Even by the time of the band’s debut, Murmur, in 1983, REM had already begun to make a name for itself, both in sales and critical acclaim. Still, while that album was a fitting whisper of the jangled style that would come to epitomize “college rock,” with the following year’s Reckoning, the band became, well, one with which to be reckoned, unequivocally eloquent in its lyrical and musical evocations. On this album, the band divined a Southern gothic, Messrs. Buck, Mills and Berry finding new ways to connect the dots between Byrds, Big Star and Velvets, while Stipe was at both his most pragmatic and obtuse, delivering the pop equivalent of Absalom, Absalom! in miniature. (Life’s Rich Pageant would be his The Sound and the Fury.)
Like the difference between REM then and now, so too is it hard to recall what it was like hearing Reckoning for the first time 20-some years ago. I remember assuming it must be the Southern tongue of Buck’s guitar that sounded foreign, but from the first ringing notes and shuffling beats of “Harborcoat,” the band was creating a lexicon of its own, an insularity made universal. Similarly, Stipe’s imagery of fallen monuments and mixed brick and bramble were not so unlike the America of my own youth, but juxtaposed against the grandiose language more common to pop music, it too seemed alien.
While there really is not one wasted moment on Reckoning, recently reissued in a deluxe version with a second disc containing a live recording of a show from 1984 in Chicago, some remain unequalled. “So. Central Rain” seems a paean to something—forgotten cities, unresolved guilt—but it’s its vagueness that lends to an overwhelming feeling of loss.

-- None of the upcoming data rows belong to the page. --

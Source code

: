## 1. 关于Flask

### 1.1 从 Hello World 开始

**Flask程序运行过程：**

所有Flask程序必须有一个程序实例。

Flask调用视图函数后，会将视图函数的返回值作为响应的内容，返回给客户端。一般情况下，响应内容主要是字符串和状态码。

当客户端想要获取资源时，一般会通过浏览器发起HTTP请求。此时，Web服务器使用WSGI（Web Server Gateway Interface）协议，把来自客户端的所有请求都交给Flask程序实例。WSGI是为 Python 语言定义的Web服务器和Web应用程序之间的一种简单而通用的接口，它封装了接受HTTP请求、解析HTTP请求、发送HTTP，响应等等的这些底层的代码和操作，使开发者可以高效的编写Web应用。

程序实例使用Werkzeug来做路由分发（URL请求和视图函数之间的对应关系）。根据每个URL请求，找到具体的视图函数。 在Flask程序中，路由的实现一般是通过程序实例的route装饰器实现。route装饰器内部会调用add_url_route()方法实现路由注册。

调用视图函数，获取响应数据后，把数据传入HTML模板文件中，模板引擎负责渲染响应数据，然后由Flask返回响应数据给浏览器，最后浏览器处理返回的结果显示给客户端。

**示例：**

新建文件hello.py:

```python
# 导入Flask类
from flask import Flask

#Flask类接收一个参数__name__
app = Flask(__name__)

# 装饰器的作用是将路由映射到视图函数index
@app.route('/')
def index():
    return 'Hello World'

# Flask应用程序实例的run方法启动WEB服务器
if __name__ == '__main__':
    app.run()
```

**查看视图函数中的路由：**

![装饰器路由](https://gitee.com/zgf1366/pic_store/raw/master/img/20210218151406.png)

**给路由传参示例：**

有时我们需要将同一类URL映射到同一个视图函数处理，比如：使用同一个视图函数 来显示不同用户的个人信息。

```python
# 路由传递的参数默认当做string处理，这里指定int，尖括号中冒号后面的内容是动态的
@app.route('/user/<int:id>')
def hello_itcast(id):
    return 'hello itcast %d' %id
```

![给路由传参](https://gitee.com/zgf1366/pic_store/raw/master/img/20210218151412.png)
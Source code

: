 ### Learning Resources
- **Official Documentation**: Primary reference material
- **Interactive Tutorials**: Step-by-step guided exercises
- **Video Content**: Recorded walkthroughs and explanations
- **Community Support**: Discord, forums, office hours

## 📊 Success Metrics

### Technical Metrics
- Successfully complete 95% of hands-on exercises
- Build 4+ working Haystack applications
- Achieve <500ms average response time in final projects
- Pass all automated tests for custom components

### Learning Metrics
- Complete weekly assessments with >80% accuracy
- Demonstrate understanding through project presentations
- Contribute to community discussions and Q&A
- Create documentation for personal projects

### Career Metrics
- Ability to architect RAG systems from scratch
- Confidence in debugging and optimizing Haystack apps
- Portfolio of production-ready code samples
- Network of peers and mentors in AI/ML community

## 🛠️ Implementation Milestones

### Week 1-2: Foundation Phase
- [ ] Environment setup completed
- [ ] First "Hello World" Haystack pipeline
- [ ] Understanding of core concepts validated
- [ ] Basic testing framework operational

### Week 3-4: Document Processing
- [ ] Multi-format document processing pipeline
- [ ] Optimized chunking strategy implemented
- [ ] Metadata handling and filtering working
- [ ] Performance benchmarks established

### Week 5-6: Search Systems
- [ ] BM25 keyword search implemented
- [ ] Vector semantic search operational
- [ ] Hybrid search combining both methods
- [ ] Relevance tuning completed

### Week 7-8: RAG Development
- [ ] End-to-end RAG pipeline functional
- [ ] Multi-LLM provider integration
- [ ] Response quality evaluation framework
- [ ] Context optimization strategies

Similarly, “Time After Time (Annelise)” is lyrically comprised from dimly lit ruminations, but with such content combined with a backing that’s simultaneously intricate and primal, the song’s a small wonder of mood over content. Of course, the record is most well known for “(Don’t Go Back to) Rockville,” and deservedly so. With a plunky piano line and a simple guitar refrain, it’s not the greatest song the band ever wrote. Still, archetypically like CCR’s “Lodi” before it, the track is a barroom plea to avoid the deadend towns of the world. It may in part also be Stipe reminding himself that it’s no time to turn back—especially not when you have the future stardom that would await REM before you.